### RECORDS FOR PROCESSING
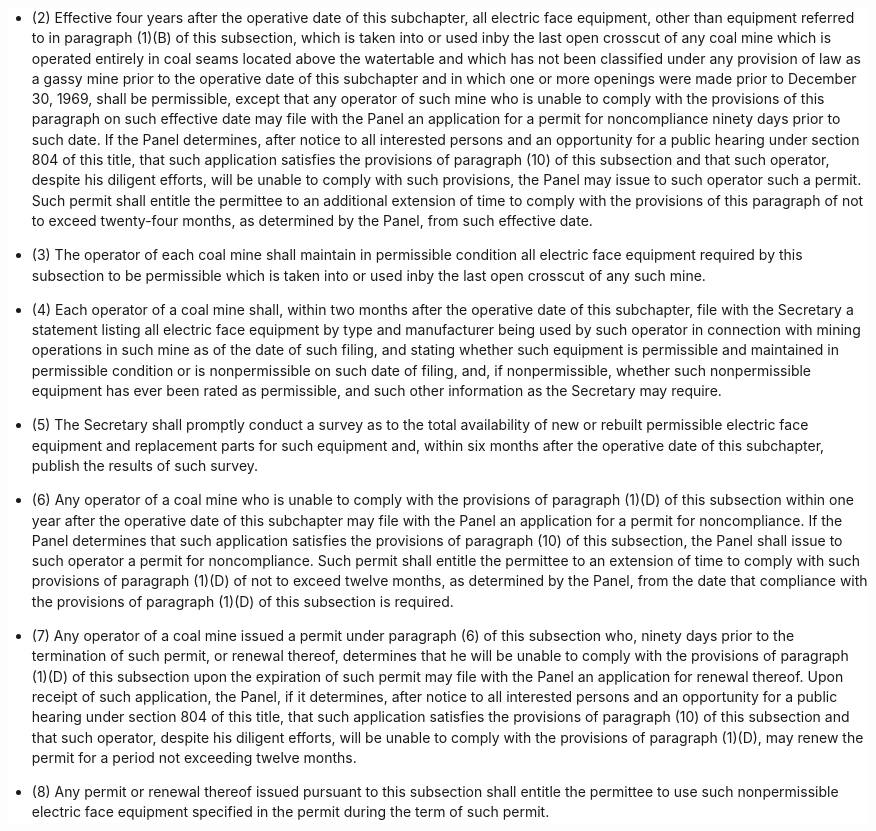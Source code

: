 
* (2) Effective four years after the operative date of this subchapter, all electric face equipment, other than equipment referred to in paragraph (1)(B) of this subsection, which is taken into or used inby the last open crosscut of any coal mine which is operated entirely in coal seams located above the watertable and which has not been classified under any provision of law as a gassy mine prior to the operative date of this subchapter and in which one or more openings were made prior to December 30, 1969, shall be permissible, except that any operator of such mine who is unable to comply with the provisions of this paragraph on such effective date may file with the Panel an application for a permit for noncompliance ninety days prior to such date. If the Panel determines, after notice to all interested persons and an opportunity for a public hearing under section 804 of this title, that such application satisfies the provisions of paragraph (10) of this subsection and that such operator, despite his diligent efforts, will be unable to comply with such provisions, the Panel may issue to such operator such a permit. Such permit shall entitle the permittee to an additional extension of time to comply with the provisions of this paragraph of not to exceed twenty-four months, as determined by the Panel, from such effective date.

* (3) The operator of each coal mine shall maintain in permissible condition all electric face equipment required by this subsection to be permissible which is taken into or used inby the last open crosscut of any such mine.

* (4) Each operator of a coal mine shall, within two months after the operative date of this subchapter, file with the Secretary a statement listing all electric face equipment by type and manufacturer being used by such operator in connection with mining operations in such mine as of the date of such filing, and stating whether such equipment is permissible and maintained in permissible condition or is nonpermissible on such date of filing, and, if nonpermissible, whether such nonpermissible equipment has ever been rated as permissible, and such other information as the Secretary may require.

* (5) The Secretary shall promptly conduct a survey as to the total availability of new or rebuilt permissible electric face equipment and replacement parts for such equipment and, within six months after the operative date of this subchapter, publish the results of such survey.

* (6) Any operator of a coal mine who is unable to comply with the provisions of paragraph (1)(D) of this subsection within one year after the operative date of this subchapter may file with the Panel an application for a permit for noncompliance. If the Panel determines that such application satisfies the provisions of paragraph (10) of this subsection, the Panel shall issue to such operator a permit for noncompliance. Such permit shall entitle the permittee to an extension of time to comply with such provisions of paragraph (1)(D) of not to exceed twelve months, as determined by the Panel, from the date that compliance with the provisions of paragraph (1)(D) of this subsection is required.

* (7) Any operator of a coal mine issued a permit under paragraph (6) of this subsection who, ninety days prior to the termination of such permit, or renewal thereof, determines that he will be unable to comply with the provisions of paragraph (1)(D) of this subsection upon the expiration of such permit may file with the Panel an application for renewal thereof. Upon receipt of such application, the Panel, if it determines, after notice to all interested persons and an opportunity for a public hearing under section 804 of this title, that such application satisfies the provisions of paragraph (10) of this subsection and that such operator, despite his diligent efforts, will be unable to comply with the provisions of paragraph (1)(D), may renew the permit for a period not exceeding twelve months.

* (8) Any permit or renewal thereof issued pursuant to this subsection shall entitle the permittee to use such nonpermissible electric face equipment specified in the permit during the term of such permit.
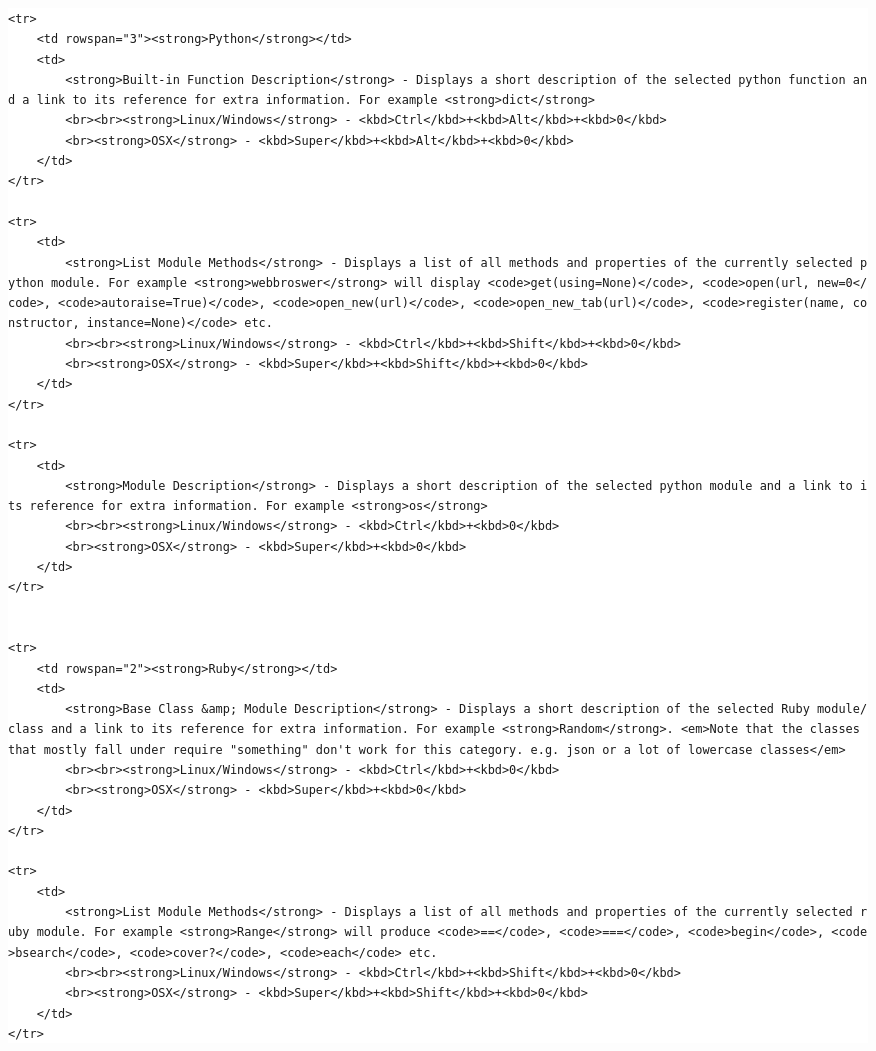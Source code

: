 
	<tr>
		<td rowspan="3"><strong>Python</strong></td>
		<td>
			<strong>Built-in Function Description</strong> - Displays a short description of the selected python function and a link to its reference for extra information. For example <strong>dict</strong>
			<br><br><strong>Linux/Windows</strong> - <kbd>Ctrl</kbd>+<kbd>Alt</kbd>+<kbd>0</kbd>
			<br><strong>OSX</strong> - <kbd>Super</kbd>+<kbd>Alt</kbd>+<kbd>0</kbd>
		</td>
	</tr>

	<tr>
		<td>
			<strong>List Module Methods</strong> - Displays a list of all methods and properties of the currently selected python module. For example <strong>webbroswer</strong> will display <code>get(using=None)</code>, <code>open(url, new=0</code>, <code>autoraise=True)</code>, <code>open_new(url)</code>, <code>open_new_tab(url)</code>, <code>register(name, constructor, instance=None)</code> etc.
			<br><br><strong>Linux/Windows</strong> - <kbd>Ctrl</kbd>+<kbd>Shift</kbd>+<kbd>0</kbd>
			<br><strong>OSX</strong> - <kbd>Super</kbd>+<kbd>Shift</kbd>+<kbd>0</kbd>
		</td>
	</tr>

	<tr>
		<td>
			<strong>Module Description</strong> - Displays a short description of the selected python module and a link to its reference for extra information. For example <strong>os</strong>
			<br><br><strong>Linux/Windows</strong> - <kbd>Ctrl</kbd>+<kbd>0</kbd>
			<br><strong>OSX</strong> - <kbd>Super</kbd>+<kbd>0</kbd>
		</td>
	</tr>


	<tr>
		<td rowspan="2"><strong>Ruby</strong></td>
		<td>
			<strong>Base Class &amp; Module Description</strong> - Displays a short description of the selected Ruby module/class and a link to its reference for extra information. For example <strong>Random</strong>. <em>Note that the classes that mostly fall under require "something" don't work for this category. e.g. json or a lot of lowercase classes</em>
			<br><br><strong>Linux/Windows</strong> - <kbd>Ctrl</kbd>+<kbd>0</kbd>
			<br><strong>OSX</strong> - <kbd>Super</kbd>+<kbd>0</kbd>
		</td>
	</tr>

	<tr>
		<td>
			<strong>List Module Methods</strong> - Displays a list of all methods and properties of the currently selected ruby module. For example <strong>Range</strong> will produce <code>==</code>, <code>===</code>, <code>begin</code>, <code>bsearch</code>, <code>cover?</code>, <code>each</code> etc.
			<br><br><strong>Linux/Windows</strong> - <kbd>Ctrl</kbd>+<kbd>Shift</kbd>+<kbd>0</kbd>
			<br><strong>OSX</strong> - <kbd>Super</kbd>+<kbd>Shift</kbd>+<kbd>0</kbd>
		</td>
	</tr>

### EXERCISE GOAL
For this exercise, copy each line from the listing above that has the word "rowspan".

### FINISHED TASK
		<td rowspan="3"><strong>Python</strong></td>
		<td rowspan="2"><strong>Ruby</strong></td>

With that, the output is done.